Rotating sensing based on slow light coupled resonator structure with EIT-like property

Abstract

We discuss the relationship between Sagnac effect and slow phenomenon, and point out that although the medium and waveguide dispersion can in no way affect the magnitude of Sagnac effect, the highly dispersive structure is still beneficial to the enhancement of Sagnac effect and can be utilized to detect absolute rotation for navigation purpose. Based on the EIT-like property of coupled resonator structure, a miniature highly sensitive gyroscope is possible. This EIT-like phenomenon occurs through a classical mean in a coupled resonator structure due to all-optical classical interference, called coupled resonator induced transparency (CRIT). With the analogy between optical and atomic parameters, we treat Sagnac effect as a phase perturbation to resonators' optical parameters, and then analyze Sagnac effect in a CRIT structure with a transfer function approach and derive the explicit expression of relative Sagnac phase shift.
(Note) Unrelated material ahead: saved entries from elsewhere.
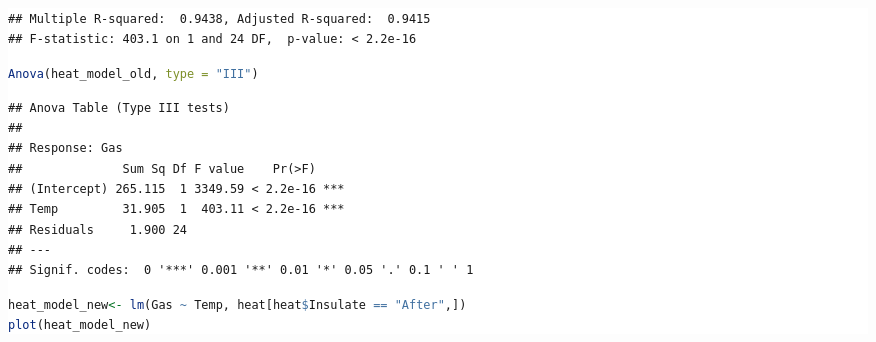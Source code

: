     ## Multiple R-squared:  0.9438, Adjusted R-squared:  0.9415 
    ## F-statistic: 403.1 on 1 and 24 DF,  p-value: < 2.2e-16

``` r
Anova(heat_model_old, type = "III")
```

    ## Anova Table (Type III tests)
    ## 
    ## Response: Gas
    ##              Sum Sq Df F value    Pr(>F)    
    ## (Intercept) 265.115  1 3349.59 < 2.2e-16 ***
    ## Temp         31.905  1  403.11 < 2.2e-16 ***
    ## Residuals     1.900 24                      
    ## ---
    ## Signif. codes:  0 '***' 0.001 '**' 0.01 '*' 0.05 '.' 0.1 ' ' 1

``` r
heat_model_new<- lm(Gas ~ Temp, heat[heat$Insulate == "After",])
plot(heat_model_new)
```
We find that Sagnac effect is enhanced as a factor as light slows, and can be tailored by adjusting the optical parameters of structure. Furthermore, as a potential highly sensitive, compact size rotation sensor, some issues for the implementation of CRIT structure based gyroscope are discussed and considered, such as the fabrication possibility, line-width, shot noise limit sensitivity and integration issues. With the improvement of micro-fabrication technique, this gyroscope should have all-solid configuration, compact size and also be expected to achieve comparable sensitivity to common optic-fiber gyroscope. It would be easily integrated to all-optical application and construct a high performance rotation sensor.